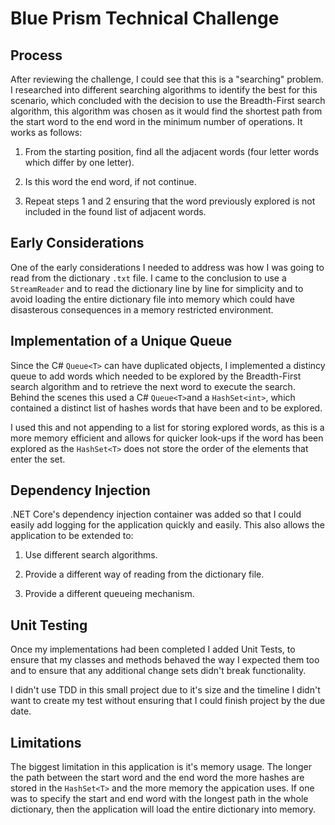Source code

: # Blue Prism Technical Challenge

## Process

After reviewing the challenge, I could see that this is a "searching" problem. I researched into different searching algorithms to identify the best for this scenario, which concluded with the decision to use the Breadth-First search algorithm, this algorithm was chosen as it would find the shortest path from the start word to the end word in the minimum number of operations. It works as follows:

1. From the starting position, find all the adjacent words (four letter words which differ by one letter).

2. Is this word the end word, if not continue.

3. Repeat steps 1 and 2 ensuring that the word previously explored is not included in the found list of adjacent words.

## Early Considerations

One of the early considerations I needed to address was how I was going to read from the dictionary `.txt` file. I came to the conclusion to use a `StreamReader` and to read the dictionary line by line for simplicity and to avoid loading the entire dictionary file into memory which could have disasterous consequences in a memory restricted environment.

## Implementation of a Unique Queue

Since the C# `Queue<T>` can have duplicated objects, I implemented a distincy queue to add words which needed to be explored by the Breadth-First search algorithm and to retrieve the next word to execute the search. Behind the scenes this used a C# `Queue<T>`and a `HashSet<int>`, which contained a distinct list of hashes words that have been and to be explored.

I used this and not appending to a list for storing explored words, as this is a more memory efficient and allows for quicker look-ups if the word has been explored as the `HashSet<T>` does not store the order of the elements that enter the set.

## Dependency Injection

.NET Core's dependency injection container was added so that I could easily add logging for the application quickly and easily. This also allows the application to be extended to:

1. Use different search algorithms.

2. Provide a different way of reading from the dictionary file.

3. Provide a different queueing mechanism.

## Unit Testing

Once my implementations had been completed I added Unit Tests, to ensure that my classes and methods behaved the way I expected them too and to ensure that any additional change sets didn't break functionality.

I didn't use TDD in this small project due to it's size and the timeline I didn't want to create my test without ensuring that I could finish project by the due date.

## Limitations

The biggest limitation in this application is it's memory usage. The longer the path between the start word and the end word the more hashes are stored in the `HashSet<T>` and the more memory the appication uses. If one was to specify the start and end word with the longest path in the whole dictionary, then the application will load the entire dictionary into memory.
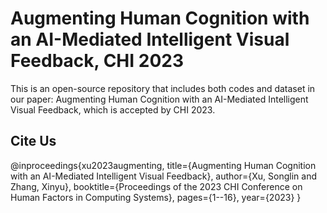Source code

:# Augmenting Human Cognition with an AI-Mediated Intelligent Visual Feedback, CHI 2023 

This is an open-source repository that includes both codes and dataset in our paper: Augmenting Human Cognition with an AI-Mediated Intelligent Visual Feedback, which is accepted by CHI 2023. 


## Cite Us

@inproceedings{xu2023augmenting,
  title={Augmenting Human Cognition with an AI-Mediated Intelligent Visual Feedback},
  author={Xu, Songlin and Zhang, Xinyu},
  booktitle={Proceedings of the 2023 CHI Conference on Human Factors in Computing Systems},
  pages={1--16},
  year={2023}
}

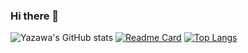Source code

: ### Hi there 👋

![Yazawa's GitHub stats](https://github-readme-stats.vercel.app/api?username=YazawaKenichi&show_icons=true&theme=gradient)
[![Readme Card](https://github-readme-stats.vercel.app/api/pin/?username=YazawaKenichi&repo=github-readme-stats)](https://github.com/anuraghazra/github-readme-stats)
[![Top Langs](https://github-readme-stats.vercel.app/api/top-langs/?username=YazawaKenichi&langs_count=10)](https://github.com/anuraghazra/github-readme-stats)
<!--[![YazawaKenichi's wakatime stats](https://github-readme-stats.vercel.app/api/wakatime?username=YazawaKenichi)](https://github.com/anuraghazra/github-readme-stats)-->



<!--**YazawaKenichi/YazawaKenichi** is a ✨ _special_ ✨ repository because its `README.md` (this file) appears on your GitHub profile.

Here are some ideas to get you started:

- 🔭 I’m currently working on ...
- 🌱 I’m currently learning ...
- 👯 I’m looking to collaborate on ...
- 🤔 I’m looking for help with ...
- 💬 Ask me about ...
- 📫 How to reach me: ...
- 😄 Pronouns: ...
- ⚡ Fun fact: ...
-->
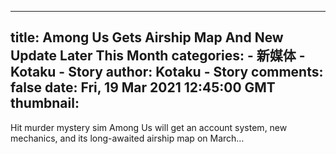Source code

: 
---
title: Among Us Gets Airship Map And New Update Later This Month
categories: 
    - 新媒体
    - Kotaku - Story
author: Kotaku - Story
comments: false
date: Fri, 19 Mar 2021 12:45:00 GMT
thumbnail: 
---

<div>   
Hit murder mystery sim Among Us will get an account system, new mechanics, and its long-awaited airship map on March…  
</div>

--- --- ---

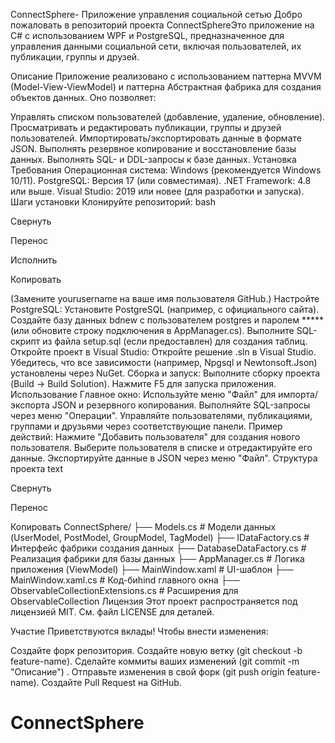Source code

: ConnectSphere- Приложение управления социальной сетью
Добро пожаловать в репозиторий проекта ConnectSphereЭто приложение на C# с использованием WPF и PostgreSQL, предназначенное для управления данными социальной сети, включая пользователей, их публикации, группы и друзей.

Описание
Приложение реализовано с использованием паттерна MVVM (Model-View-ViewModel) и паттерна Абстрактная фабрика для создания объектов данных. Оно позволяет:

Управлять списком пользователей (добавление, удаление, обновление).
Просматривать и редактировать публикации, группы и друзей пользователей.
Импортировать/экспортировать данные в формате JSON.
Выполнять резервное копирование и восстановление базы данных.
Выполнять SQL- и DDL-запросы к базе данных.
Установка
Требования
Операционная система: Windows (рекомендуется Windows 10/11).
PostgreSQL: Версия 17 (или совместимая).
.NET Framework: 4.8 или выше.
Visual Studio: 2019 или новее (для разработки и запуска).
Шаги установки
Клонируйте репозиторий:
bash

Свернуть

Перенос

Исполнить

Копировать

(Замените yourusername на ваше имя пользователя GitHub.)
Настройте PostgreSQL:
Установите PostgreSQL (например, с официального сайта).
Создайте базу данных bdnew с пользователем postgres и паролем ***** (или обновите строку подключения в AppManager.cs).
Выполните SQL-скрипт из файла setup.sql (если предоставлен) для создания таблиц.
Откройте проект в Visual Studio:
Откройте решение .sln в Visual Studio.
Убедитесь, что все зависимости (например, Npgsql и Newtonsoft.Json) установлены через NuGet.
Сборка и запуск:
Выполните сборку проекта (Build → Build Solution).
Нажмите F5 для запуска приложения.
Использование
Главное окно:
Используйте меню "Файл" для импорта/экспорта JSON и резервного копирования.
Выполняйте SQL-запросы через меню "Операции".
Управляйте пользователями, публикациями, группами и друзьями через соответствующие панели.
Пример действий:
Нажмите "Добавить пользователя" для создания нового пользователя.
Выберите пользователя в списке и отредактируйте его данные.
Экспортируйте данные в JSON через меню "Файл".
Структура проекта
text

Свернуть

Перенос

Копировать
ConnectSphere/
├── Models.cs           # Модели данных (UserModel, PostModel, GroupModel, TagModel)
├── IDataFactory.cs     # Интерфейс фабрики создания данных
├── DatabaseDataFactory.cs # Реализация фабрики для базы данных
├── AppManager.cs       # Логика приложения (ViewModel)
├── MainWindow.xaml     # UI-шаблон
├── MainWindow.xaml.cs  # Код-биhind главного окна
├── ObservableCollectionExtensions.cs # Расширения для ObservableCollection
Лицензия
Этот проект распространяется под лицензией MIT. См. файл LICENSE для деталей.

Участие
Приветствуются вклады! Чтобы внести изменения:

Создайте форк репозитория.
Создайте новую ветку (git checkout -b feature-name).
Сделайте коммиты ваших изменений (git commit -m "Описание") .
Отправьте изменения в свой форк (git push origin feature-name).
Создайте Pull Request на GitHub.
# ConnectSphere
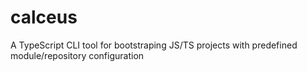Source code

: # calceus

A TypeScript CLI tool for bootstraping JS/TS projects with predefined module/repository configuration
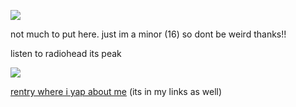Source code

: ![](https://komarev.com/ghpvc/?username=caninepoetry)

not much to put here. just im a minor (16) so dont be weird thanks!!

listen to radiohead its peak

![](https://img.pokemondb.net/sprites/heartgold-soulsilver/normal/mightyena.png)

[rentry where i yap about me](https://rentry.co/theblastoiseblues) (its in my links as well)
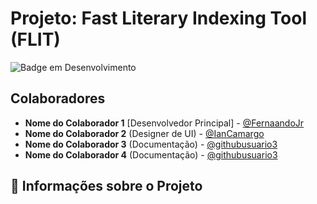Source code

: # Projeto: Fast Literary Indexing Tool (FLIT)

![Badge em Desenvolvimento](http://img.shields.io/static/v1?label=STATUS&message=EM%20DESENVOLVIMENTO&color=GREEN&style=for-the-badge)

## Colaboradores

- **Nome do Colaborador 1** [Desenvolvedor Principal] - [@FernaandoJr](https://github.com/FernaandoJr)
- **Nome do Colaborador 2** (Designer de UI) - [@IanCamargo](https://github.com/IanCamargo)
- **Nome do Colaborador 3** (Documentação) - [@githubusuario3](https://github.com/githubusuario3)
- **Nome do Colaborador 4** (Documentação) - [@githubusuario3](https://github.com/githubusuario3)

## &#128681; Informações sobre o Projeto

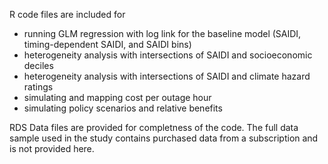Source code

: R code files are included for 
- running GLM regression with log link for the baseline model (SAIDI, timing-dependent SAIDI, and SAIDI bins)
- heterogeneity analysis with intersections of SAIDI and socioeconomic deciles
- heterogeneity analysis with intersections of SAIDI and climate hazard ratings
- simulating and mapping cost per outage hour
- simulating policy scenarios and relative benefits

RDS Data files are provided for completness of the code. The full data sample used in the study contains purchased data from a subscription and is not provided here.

--- --- ---

## TASK DIRECTIONS
Going by the data above, the answer is exactly the lines from the one holding "Этот проект распространяется" to the one holding "RDS Data files", both kept, with the pictures left out.

## SOLUTION TO THE EXERCISE
Этот проект распространяется под лицензией MIT. См. файл LICENSE для деталей.

Участие
Приветствуются вклады! Чтобы внести изменения:

Создайте форк репозитория.
Создайте новую ветку (git checkout -b feature-name).
Сделайте коммиты ваших изменений (git commit -m "Описание") .
Отправьте изменения в свой форк (git push origin feature-name).
Создайте Pull Request на GitHub.
# ConnectSphere
Source code

: # calceus

A TypeScript CLI tool for bootstraping JS/TS projects with predefined module/repository configuration
Source code

: ![](https://komarev.com/ghpvc/?username=caninepoetry)

not much to put here. just im a minor (16) so dont be weird thanks!!

listen to radiohead its peak

![](https://img.pokemondb.net/sprites/heartgold-soulsilver/normal/mightyena.png)

[rentry where i yap about me](https://rentry.co/theblastoiseblues) (its in my links as well)
Source code

: # Projeto: Fast Literary Indexing Tool (FLIT)

![Badge em Desenvolvimento](http://img.shields.io/static/v1?label=STATUS&message=EM%20DESENVOLVIMENTO&color=GREEN&style=for-the-badge)

## Colaboradores

- **Nome do Colaborador 1** [Desenvolvedor Principal] - [@FernaandoJr](https://github.com/FernaandoJr)
- **Nome do Colaborador 2** (Designer de UI) - [@IanCamargo](https://github.com/IanCamargo)
- **Nome do Colaborador 3** (Documentação) - [@githubusuario3](https://github.com/githubusuario3)
- **Nome do Colaborador 4** (Documentação) - [@githubusuario3](https://github.com/githubusuario3)

## &#128681; Informações sobre o Projeto

Source code

: R code files are included for 
- running GLM regression with log link for the baseline model (SAIDI, timing-dependent SAIDI, and SAIDI bins)
- heterogeneity analysis with intersections of SAIDI and socioeconomic deciles
- heterogeneity analysis with intersections of SAIDI and climate hazard ratings
- simulating and mapping cost per outage hour
- simulating policy scenarios and relative benefits

RDS Data files are provided for completness of the code. The full data sample used in the study contains purchased data from a subscription and is not provided here.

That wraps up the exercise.